Generic drugmaker Mylan announced Tuesday it would begin Phase-III clinical trials for generic versions of Sanofi's long-acting insulin Lantus and GlaxoSmithKline's COPD and asthma treatment Advair. The company began two head-to-head trials—dubbed INSTRIDE 1 and INSTRIDE 2—to analyze the efficacy and safety of its own insulin glargine pitted against Sanofi's Lantus in both type 1 and type 2 diabetics. The news follows a Bloomberg report yesterday that drugmakers have pursued 76 meetings with the FDA over bringing biosimilar versions of lucrative drugs, like AbbVie's Humira and Sanofi's Lantus, to market.
Lilly and AstraZeneca have announced an alliance to co-develop and commercialize AZD3293, a BACE inhibitor and potential treatment for Alzheimer's disease. The drug was shown in Phase-I trials to reduce levels of beta-amyloid in the spinal fluid of Alzheimer's patients. Beta amyloid is a protein fragment thought to destroy nerve synapses; the substance also clumps into plaques, leading to nerve cell death.

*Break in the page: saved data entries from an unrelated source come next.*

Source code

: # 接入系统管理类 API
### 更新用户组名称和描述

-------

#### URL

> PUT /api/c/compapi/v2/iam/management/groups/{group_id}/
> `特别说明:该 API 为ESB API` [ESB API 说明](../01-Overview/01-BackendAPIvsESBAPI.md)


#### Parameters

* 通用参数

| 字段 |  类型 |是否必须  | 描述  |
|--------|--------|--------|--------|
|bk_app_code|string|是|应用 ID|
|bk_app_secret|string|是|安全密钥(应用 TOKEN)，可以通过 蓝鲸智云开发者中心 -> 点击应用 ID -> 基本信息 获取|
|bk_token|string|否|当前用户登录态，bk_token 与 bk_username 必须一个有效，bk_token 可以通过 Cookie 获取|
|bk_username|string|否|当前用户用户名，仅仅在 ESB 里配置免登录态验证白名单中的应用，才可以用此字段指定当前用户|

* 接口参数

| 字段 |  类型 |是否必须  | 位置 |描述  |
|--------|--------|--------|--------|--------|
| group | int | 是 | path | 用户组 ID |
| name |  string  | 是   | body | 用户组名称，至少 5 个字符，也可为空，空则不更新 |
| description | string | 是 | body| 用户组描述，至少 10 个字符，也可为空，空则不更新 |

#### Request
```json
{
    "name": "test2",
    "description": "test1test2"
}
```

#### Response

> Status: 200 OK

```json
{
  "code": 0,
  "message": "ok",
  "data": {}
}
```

Per the deal, Lilly will lead clinical development while AstraZeneca will be responsible for manufacturing, with both companies taking responsibility for commercialization.
FDA advisers are slated to decide tomorrow whether low-T drugs are being prescribing to the correct patients, and whether their labels should reflect research suggesting the drugs precipitate a heightened risk of heart attack and stroke, Bloomberg tells us. FDA added a warning of the general risk of blood clots to the drugs' labels this past June. A study published in JAMA this past July of 24,000 Medicare patients found that the drugs did not increase the risk of heart attack, contrary to several early studies.
Shire announced Monday Vyvanse had received a priority review for a supplemental new drug application in adults with binge eating disorder. FDA is expected to decide on the drug by February 2015. A US District court upheld Shire's patent protecting Vyvanse from a group of generic drugmakers this past June, including Mylan and Novartis' Sandoz unit.
The American Medical Association is calling for a re-shifting of priorities in EMR systems, the WSJ reported Tuesday. The professional medical organization states that EMRs need to be easier to use and elevate the importance of patient care. AMA President-elect Steve J. Stack said, "The current generation of EMRs and the way they are deployed is not supporting the quality of care we need it to." As Meaningful Use requirements continue to spur uptake of EMR systems, many doctors have had difficulty keeping up—saying the systems take up too much time, with some going so far as to hire scribes.